STRUCTURE AND PROPERTIES OF A HIGH-ENTROPY AlCrFeCoNi ALLOY AFTER ELECTRON-ION-PLASMA TREATMENT

Abstract

With the help of wire arc additive manufacturing, a HEA of AlCrFeCoNi was prepared: of a non-equiatomic composition, on which a B + Cr film with a thickness of ~1 μm was deposited by plasma-assisted RF sputtering. Subsequent processing consisted in electron-beam irradiation of the surface with the following parameters: energy density 20–40 J/cm2, pulse duration 200 μs, frequency 0.3 s–1, number of pulses 3. A quasi-periodic distribution of chemical elements (at. %) 33.4Al; 8.3Cr; 17.1 Fe; 5.4Co; 35.7 Ni is established.

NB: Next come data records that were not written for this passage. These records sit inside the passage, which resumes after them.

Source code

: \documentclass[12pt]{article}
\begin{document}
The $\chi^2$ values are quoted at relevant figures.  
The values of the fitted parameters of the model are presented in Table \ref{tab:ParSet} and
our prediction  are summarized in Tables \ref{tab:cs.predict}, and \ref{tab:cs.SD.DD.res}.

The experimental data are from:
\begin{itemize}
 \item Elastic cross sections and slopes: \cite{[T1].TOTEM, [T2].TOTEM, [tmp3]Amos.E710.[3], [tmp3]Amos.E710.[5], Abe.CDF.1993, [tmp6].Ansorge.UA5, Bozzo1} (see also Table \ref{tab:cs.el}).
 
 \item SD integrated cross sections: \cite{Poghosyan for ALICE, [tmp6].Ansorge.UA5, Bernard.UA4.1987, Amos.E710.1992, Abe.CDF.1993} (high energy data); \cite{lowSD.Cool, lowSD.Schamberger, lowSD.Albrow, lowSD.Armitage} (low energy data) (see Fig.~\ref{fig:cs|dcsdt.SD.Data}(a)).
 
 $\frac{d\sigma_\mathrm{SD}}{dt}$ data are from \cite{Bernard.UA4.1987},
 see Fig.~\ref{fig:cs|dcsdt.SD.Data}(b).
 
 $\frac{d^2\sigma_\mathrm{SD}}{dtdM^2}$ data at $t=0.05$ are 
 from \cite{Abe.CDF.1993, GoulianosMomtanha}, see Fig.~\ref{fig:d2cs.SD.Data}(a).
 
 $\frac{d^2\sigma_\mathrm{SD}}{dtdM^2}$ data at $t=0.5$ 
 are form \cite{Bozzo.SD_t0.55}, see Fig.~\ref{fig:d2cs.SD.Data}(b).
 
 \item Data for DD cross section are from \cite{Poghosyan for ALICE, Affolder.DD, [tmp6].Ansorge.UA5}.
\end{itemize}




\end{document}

It is shown that at the energy density of the electron beam Es = 20 J/cm2, the microhardness increases by a factor of 2, wear resistance by a factor of 5, and the friction coefficient decreases by a factor of 1.3. High-speed crystallization of the surface layer leads to the formation of a subgrain structure with subgrain sizes (150–200 nm). The increase in strength and tribological properties during electron-beam processing is interpreted taking into account the reduction in grain size, the formation of chromium and aluminum oxyborides, and the formation of a solid solution of boron incorporation into the HEA crystal lattice.